Rama melemparkan kacang polong yang diborongnya dari nenek penjual jajanan di kampus kemudian berusaha menangkapnya dengan mulut terbuka. Bukan masalah sebenarnya bila Rama berhasil melakukannya dan tidak membiarkan polongan bulat tersebut berceceran di lantai.

"Aduuuh!"

Edward menoleh pada Rama yang mengaduh sambil menggapai-gapai ke arahnya. Sebutir kacang nyasar masuk ke dalam rongga hidungnya.

"Buang napasmu keras-keras!"

Rama segera menutup sebelah lubang hidungnya kemudian menghembuskan napasnya kuat-kuat hingga biji kecil yang tersangkut tersebut melesat keluar.

"Duh, upilku bakalan berasa kacang polong nih!" Rama mengorek-ngorek hidungnya dengan sangat tidak beradab.

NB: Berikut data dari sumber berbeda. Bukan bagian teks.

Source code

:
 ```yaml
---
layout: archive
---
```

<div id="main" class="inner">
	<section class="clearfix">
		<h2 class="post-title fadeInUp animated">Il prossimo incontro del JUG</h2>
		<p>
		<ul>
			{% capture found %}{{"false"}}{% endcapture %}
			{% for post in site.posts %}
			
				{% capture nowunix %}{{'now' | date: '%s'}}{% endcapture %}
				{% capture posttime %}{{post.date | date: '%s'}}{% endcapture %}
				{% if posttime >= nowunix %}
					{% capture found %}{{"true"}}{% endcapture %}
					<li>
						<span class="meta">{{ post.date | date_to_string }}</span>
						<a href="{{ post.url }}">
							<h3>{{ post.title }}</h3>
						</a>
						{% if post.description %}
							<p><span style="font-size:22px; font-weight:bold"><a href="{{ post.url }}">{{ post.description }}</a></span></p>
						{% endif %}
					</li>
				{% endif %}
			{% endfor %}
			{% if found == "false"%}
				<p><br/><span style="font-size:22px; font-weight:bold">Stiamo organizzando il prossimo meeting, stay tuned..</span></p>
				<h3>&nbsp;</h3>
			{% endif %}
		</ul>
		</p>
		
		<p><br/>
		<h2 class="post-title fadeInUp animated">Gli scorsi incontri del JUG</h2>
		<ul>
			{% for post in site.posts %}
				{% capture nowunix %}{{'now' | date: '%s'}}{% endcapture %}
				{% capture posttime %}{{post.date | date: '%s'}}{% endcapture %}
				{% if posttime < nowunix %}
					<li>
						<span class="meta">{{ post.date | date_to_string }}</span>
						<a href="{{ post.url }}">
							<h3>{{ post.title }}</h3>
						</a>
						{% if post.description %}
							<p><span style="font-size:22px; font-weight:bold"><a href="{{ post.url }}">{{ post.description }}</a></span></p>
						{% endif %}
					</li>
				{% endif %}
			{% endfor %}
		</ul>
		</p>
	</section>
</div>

Edward menghela napas lega lalu segera melemparkan kotak tisu sebelum Rama mengelap bekas korekannya di bawah meja.

"Astaga!"

Edward merutuk. "Kenapa lagi?!"

"Aku lupa minum obat yang diberi kak Vian! Padahal Chelly sudah ingatkan tadi!" Rama menepuk jidatnya.

"Terus kenapa kamu nggak minum?"

"Tadi itu aku lagi di jalan, ribet kalau mau minum obat lagi."

"Makanya belajar minum tablet! Kan praktis, tinggal telan saja."

"Buset, tinggal telan kerongkongamu! Kalau aku keselak terus obatnya salah masuk ke paru-paru bagaimana, coba?!"

"Itu kalau kamu minum obat sambil nge-rap!"

Edward mengamati Rama yang meminum obatnya dengan ekspresi kecut, padahal analgesik yang diberikan Vian atas permohonannya adalah sediaan sirup rasa stroberi. Saat berusaha fokus pada perhitungannya kembali, cowok blasteran berkulit pucat tersebut harus dikejutkan lagi dengan tingkah Rama yang tiba-tiba melakukan gerakan salto dan berguling-guling di karpet.

"Apa-apaan sih! Bikin kaget orang saja kamu!" Edward mengelus dada.

Rama menunjuk kotak obatnya. "Dikemasan ini tertulis 'kocok dahulu', tapi aku lupa."

"Terus kamu salto-salto tidak jelas begitu biar obatnya bisa tercampur homogen?"

Rama mengangguk penuh keyakinan, membuat Edward mengerang frustrasi.

"Makan kayak tadi ribet, mending dimakan langsung, ya!" Rama kembali pada kacang polongnya yang berhamburan di lantai.

"Jelas iya! Banyak gaya sih, kamu!" cerca Edward yang kemudian melotot saat Rama mengumpulkan kembali kesemua polongan yang tercecer di atas kertas laporannya. "Kamu nggak berniat makan itu lagi, kan?"